It compares Mahout vs. Distributed GraphLab on the popular task of matrix factorization using ALS algorithm (alternating least squares) on Netflix data. The bottom line is that GraphLab is about x20 faster than Mahout.
And here is the exact experiment setup, I got from Nezih:
- N is the number of ALS iterations, D is the number of latent factors. The experiments have been conducted on a 16 node cluster.

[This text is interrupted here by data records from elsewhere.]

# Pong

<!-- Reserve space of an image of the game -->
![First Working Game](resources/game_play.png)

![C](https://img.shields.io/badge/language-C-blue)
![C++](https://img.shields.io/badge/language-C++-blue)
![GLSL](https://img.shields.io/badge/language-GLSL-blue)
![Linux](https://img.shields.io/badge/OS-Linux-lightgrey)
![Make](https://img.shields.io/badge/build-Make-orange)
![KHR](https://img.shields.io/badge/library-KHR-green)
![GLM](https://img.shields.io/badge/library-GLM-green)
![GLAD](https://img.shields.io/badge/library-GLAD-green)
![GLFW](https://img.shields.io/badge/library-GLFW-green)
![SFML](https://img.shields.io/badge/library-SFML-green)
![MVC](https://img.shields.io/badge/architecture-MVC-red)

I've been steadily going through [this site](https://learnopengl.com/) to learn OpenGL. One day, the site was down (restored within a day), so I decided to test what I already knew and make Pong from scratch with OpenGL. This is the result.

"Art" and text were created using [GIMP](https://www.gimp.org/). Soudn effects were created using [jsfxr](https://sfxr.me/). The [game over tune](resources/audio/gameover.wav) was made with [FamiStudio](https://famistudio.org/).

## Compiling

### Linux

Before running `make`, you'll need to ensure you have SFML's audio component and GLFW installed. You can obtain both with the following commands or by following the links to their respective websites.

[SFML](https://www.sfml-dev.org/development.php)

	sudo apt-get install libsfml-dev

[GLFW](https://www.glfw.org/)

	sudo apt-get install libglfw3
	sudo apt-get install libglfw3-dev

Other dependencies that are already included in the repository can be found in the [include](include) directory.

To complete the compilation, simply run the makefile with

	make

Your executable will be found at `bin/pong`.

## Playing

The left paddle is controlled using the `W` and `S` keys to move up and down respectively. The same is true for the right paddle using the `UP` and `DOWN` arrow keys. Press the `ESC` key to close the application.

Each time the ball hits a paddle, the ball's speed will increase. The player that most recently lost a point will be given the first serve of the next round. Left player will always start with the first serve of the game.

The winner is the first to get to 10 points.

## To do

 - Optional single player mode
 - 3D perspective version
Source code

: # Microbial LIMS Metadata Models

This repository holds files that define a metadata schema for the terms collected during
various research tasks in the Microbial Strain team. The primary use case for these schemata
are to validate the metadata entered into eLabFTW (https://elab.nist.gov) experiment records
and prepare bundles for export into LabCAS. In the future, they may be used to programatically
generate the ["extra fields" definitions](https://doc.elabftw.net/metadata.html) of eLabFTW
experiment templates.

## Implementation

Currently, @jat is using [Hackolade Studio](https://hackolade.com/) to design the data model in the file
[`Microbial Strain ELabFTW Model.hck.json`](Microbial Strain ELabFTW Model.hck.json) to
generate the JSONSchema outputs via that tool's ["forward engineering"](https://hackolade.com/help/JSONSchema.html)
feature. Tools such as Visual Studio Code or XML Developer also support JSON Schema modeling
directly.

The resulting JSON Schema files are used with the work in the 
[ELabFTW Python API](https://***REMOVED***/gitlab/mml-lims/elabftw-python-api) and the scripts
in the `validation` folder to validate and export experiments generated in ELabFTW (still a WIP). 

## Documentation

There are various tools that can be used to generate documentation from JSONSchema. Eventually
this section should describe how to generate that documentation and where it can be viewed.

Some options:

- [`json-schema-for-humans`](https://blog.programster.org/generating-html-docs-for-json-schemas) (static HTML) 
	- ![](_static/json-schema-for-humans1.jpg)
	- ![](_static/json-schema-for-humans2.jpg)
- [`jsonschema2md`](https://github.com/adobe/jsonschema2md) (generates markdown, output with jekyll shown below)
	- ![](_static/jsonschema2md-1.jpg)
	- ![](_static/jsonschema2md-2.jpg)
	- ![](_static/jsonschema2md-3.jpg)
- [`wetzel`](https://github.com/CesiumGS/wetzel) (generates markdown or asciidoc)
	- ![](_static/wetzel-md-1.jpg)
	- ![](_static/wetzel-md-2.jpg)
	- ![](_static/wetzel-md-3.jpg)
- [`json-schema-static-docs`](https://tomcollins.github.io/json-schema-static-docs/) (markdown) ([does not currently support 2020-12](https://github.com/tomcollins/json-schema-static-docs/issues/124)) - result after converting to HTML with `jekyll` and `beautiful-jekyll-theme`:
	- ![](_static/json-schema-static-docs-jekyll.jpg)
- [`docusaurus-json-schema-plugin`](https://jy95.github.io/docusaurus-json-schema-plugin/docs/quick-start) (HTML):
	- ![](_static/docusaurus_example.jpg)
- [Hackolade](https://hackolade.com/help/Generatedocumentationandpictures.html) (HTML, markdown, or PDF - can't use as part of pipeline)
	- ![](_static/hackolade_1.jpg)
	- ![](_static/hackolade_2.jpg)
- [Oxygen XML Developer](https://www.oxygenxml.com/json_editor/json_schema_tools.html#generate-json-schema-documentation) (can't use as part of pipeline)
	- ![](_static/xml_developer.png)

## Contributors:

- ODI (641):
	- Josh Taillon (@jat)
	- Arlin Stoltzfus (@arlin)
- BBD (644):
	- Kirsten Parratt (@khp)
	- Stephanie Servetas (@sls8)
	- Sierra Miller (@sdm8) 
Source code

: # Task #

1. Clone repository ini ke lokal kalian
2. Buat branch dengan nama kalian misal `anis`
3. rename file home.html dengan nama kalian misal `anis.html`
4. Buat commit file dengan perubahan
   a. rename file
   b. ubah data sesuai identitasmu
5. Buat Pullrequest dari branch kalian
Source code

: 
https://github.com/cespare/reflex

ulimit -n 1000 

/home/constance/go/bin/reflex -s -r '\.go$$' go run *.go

- We start GL as mpirun -hostfile ~/hostfile -x CLASSPATH ./als –ncpus=16 --matrix hdfs://host001:19000/user/netflix --D=$LATENT_FACTOR_COUNT --max_iter=$ITER_COUNT --lambda=0.065 --minval=0 --maxval=5
- To run mahout ALS, we use the factorize-netflix.sh script under the examples directory. It should be run as ./factorize-netflix.sh /path/to/training_set/ /path/to/qualifying.txt /path/to/judging.txt
- In our test cluster we have 16 machines each with 64GB of memory, 2 CPUs (Intel(R) Xeon(R) CPU E5-2670 @ 2.60GHz [8 cores each]) and 4 x 1 TB HDDs. The machines communicate over a 10Gb Ethernet interconnect.
- The Netflix dataset has been splitted into 32 equally sized chunks and then put into HDFS.